Live-Music, Multi-Media Performance
Terry Riley’s minimalist classic In C evolves slowly, with subtle changes in rhythm, harmony, and texture over the duration of the piece. A listener may initially perceive the music as static, but the shifts become apparent and impactful over time. Likewise, climate change operates on a long timescale, with gradual shifts in temperature, sea levels, and weather patterns. We invite listeners to contemplate the powerful accumulation of small changes as they listen to this performance (renamed In “Sea” for this performance), accompanied by images of the Great Lakes and graphics documenting the impact of climate change on our region.
No Thank You! (2025) by Dahn Gim
Large-Scale Installation
No Thank You! is a tapestry suspended from the ceiling, crafted from fused recycled plastic bags. This artwork transforms everyday waste into a vibrant and captivating piece. As it sways gently, it prompts introspection on the excesses of capitalism and the often-overlooked environmental consequences of our consumption habits.
Godai, the great 5 by robert tom
Interactive Outdoor Installation
Godai, the great 5 represents the five elements: earth, water, fire, wind, and the void.
each element relies on each other to find balance within our lives and with others. the "void" is the empty space, it is stillness—silence. it becomes the door to connect to oneness…
Disrupted Views
Interactive Virtual Reality Lab
Visitors will endeavor into curated virtual reality experiences that displace and disrupt the viewer’s notions of the world they inhabit, challenging what is “known” about environments and self.
About Augsburg
Augsburg University educates students to be informed citizens, thoughtful stewards, critical thinkers, and responsible leaders.

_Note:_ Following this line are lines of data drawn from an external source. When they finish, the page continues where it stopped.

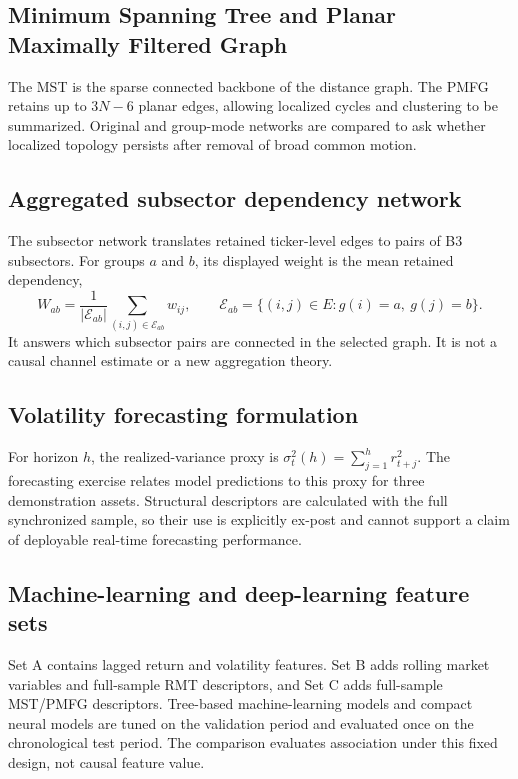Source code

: \subsection{Minimum Spanning Tree and Planar Maximally Filtered Graph}
\label{subsec:network_method}

The MST is the sparse connected backbone of the distance graph. The PMFG retains up to $3N-6$ planar edges, allowing localized cycles and clustering to be summarized. Original and group-mode networks are compared to ask whether localized topology persists after removal of broad common motion.

\subsection{Aggregated subsector dependency network}
\label{subsec:subsector_network_method}

The subsector network translates retained ticker-level edges to pairs of B3 subsectors. For groups $a$ and $b$, its displayed weight is the mean retained dependency,
\begin{equation}
W_{ab}=\frac{1}{|\mathcal{E}_{ab}|}\sum_{(i,j)\in\mathcal{E}_{ab}}w_{ij},
\qquad \mathcal{E}_{ab}=\{(i,j)\in E:g(i)=a,\ g(j)=b\}.
\end{equation}
It answers which subsector pairs are connected in the selected graph. It is not a causal channel estimate or a new aggregation theory.

\subsection{Volatility forecasting formulation}
\label{subsec:forecast_formulation}

For horizon $h$, the realized-variance proxy is $\sigma^2_t(h)=\sum_{j=1}^{h}r_{t+j}^2$. The forecasting exercise relates model predictions to this proxy for three demonstration assets. Structural descriptors are calculated with the full synchronized sample, so their use is explicitly ex-post and cannot support a claim of deployable real-time forecasting performance.

\subsection{Machine-learning and deep-learning feature sets}
\label{subsec:feature_sets}

Set A contains lagged return and volatility features. Set B adds rolling market variables and full-sample RMT descriptors, and Set C adds full-sample MST/PMFG descriptors. Tree-based machine-learning models and compact neural models are tuned on the validation period and evaluated once on the chronological test period. The comparison evaluates association under this fixed design, not causal feature value.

The Augsburg experience is supported by an engaged community that is committed to intentional diversity in its life and work. An Augsburg education is defined by excellence in the liberal arts and professional studies, guided by the faith and values of the Lutheran church, and shaped by its urban and global settings.
About the Schwartz School
The Schwartz School of the Arts is a place of creative exchange where students learn artistic responsibility and cultivate individual agency. At the Schwartz School we recognize that creative work flourishes best in an environment balancing independence, vulnerability, and joy. The school advocates self-discipline in practice, candor in collaboration, rigor in questioning, and exuberance in play, toward the goal of “a life changed through the arts.”